WHAT YOU ARE ASKED TO DO:
Your answer must be an exact copy of the lines from the one holding "1. **Install Vercel" through the last line of the entries below, with nothing added.

======== PROVIDED RECORDS

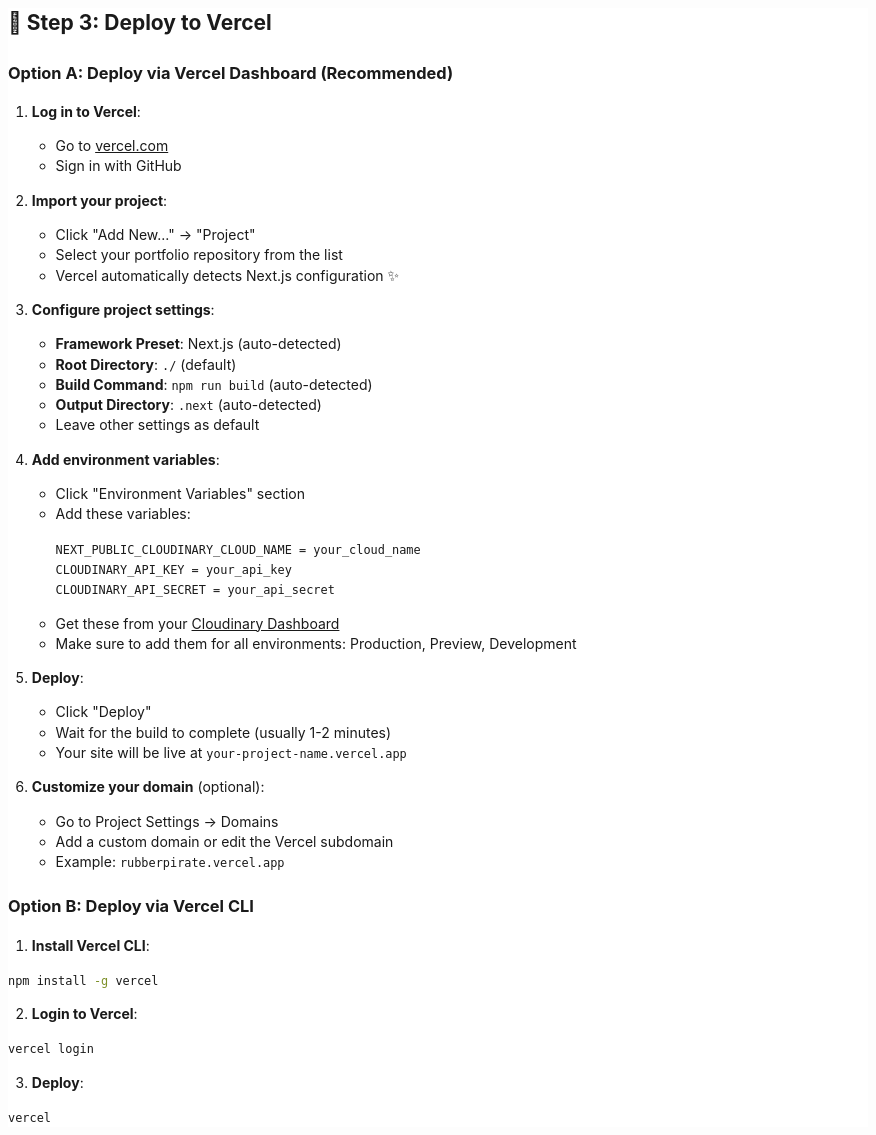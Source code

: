 ## 🚀 Step 3: Deploy to Vercel

### Option A: Deploy via Vercel Dashboard (Recommended)

1. **Log in to Vercel**:
   - Go to [vercel.com](https://vercel.com)
   - Sign in with GitHub

2. **Import your project**:
   - Click "Add New..." → "Project"
   - Select your portfolio repository from the list
   - Vercel automatically detects Next.js configuration ✨

3. **Configure project settings**:
   - **Framework Preset**: Next.js (auto-detected)
   - **Root Directory**: `./` (default)
   - **Build Command**: `npm run build` (auto-detected)
   - **Output Directory**: `.next` (auto-detected)
   - Leave other settings as default

4. **Add environment variables**:
   - Click "Environment Variables" section
   - Add these variables:
     ```
     NEXT_PUBLIC_CLOUDINARY_CLOUD_NAME = your_cloud_name
     CLOUDINARY_API_KEY = your_api_key
     CLOUDINARY_API_SECRET = your_api_secret
     ```
   - Get these from your [Cloudinary Dashboard](https://console.cloudinary.com)
   - Make sure to add them for all environments: Production, Preview, Development

5. **Deploy**:
   - Click "Deploy"
   - Wait for the build to complete (usually 1-2 minutes)
   - Your site will be live at `your-project-name.vercel.app`

6. **Customize your domain** (optional):
   - Go to Project Settings → Domains
   - Add a custom domain or edit the Vercel subdomain
   - Example: `rubberpirate.vercel.app`

### Option B: Deploy via Vercel CLI

1. **Install Vercel CLI**:
```bash
npm install -g vercel
```

2. **Login to Vercel**:
```bash
vercel login
```

3. **Deploy**:
```bash
vercel
```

================

RESPONSE:
1. **Install Vercel CLI**:
```bash
npm install -g vercel
```

2. **Login to Vercel**:
```bash
vercel login
```

3. **Deploy**:
```bash
vercel
```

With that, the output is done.